Il Mediterraneo ha inghiottito dal 2008 circa 18 mila persone, esseri umani che fuggivano da guerre, fame e povertà con l’unica colpa di aspirare a un futuro, per sé e per le proprie famiglie. Un numero enorme, pari agli abitanti di un nostro paese di media grandezza, solo di poco inferiore a quanti sono riusciti a raggiungere le nostre coste durante la famosa ‘emergenza’ seguita alle rivolte nei paesi arabi e soprattutto alla guerra in Libia. Un numero così elevato e costante di naufragi che rischia di non fare nemmeno più notizia, creando una specie di pericolosa e disumana ‘assuefazione’”. Ad affermarlo è Filippo Miraglia, responsabile immigrazione dell’Arci, secondo il quale queste morti “hanno dei responsabili che noi non ci stanchiamo di denunciare”.
E continua: “In Italia sono anni che per via legale i migranti non possono più entrare. L’ultimo decreto flussi risale al 2008. Nel 2009 c’è stata una sanatoria per lavori domestici e di cura: dopo due anni molti casi sono ancora aperti, le risposte sono arrivate in ritardo, i criteri sono stati in parte modificati in corso d’opera e il risultato è che molti degli stranieri che avevano un lavoro in nero e che, in accordo col datore di lavoro, avrebbero potuto regolarizzarsi, a causa delle lentezze e del sistema farraginoso il lavoro invece l’hanno proprio perso. Disoccupati per colpa della burocrazia statale, non riescono nemmeno a ottenere di essere ‘risarciti’ con un permesso di soggiorno per attesa occupazione. Doppiamente beffati”.

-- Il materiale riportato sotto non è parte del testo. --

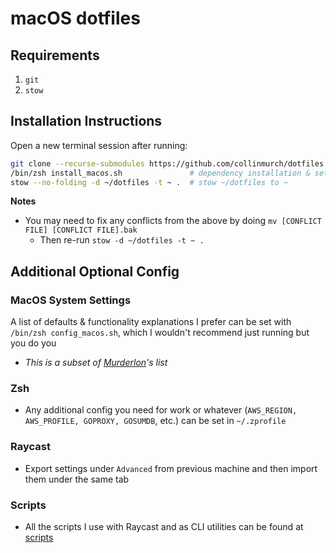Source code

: # macOS dotfiles

## Requirements

1. `git`
2. `stow`

## Installation Instructions

Open a new terminal session after running:

```bash
git clone --recurse-submodules https://github.com/collinmurch/dotfiles ~ && cd ~/dotfiles
/bin/zsh install_macos.sh               # dependency installation & setup
stow --no-folding -d ~/dotfiles -t ~ .  # stow ~/dotfiles to ~
```

**Notes**

- You may need to fix any conflicts from the above by doing `mv [CONFLICT FILE] [CONFLICT FILE].bak`
  - Then re-run `stow -d ~/dotfiles -t ~ .`

## Additional Optional Config

### MacOS System Settings

A list of defaults & functionality explanations I prefer can be set with `/bin/zsh config_macos.sh`, which I wouldn't recommend just running but you do you

- _This is a subset of [Murderlon](https://github.com/murderlon)'s list_

### Zsh

- Any additional config you need for work or whatever (`AWS_REGION, AWS_PROFILE, GOPROXY, GOSUMDB`, etc.) can be set in `~/.zprofile`

### Raycast

- Export settings under `Advanced` from previous machine and then import them under the same tab

### Scripts

- All the scripts I use with Raycast and as CLI utilities can be found at [scripts](https://github.com/collinmurch/scripts)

“Intanto – afferma Miraglia -, il governo Berlusconi stringeva accordi per consolidare la politica dei respingimenti con Tunisia ed Egitto, dove la situazione continua a non essere affatto tranquilla, o con la Libia, sottoscrivendo col Cnt un trattato fotocopia di quello firmato con Gheddafi. Per questo le rotte cambiano e sono sempre meno sicure”.
Per Miraglia, “il nuovo governo deve intervenire subito per fermare la strage, e per farlo bisogna cambiare radicalmente le scelte compiute in materia finora”.
“Serve un nuovo decreto flussi – conclude -, che consenta di entrare legalmente nel nostro paese. Non è vero che il mercato è saturo, sono gli stessi imprenditori a chiedere manodopera straniera, e per alcune particolari professioni le richieste continuano. Serve la volontà politica, indispensabile anche per avviare una grande operazione di emersione da lavoro in nero. Da più fonti si calcola che i lavoratori stranieri nel sommerso siano almeno mezzo milione. Dargli la possibilità di emergere consentirebbe a loro di uscire dall’invisibilità e per lo stato comporterebbe un gettito fiscale di alcuni miliardi di euro. Proprio in un momento di crisi economica come questo, sarebbe davvero inconcepibile rinunciarvi per assecondare la barbaria xenofoba di qualche forza politica”.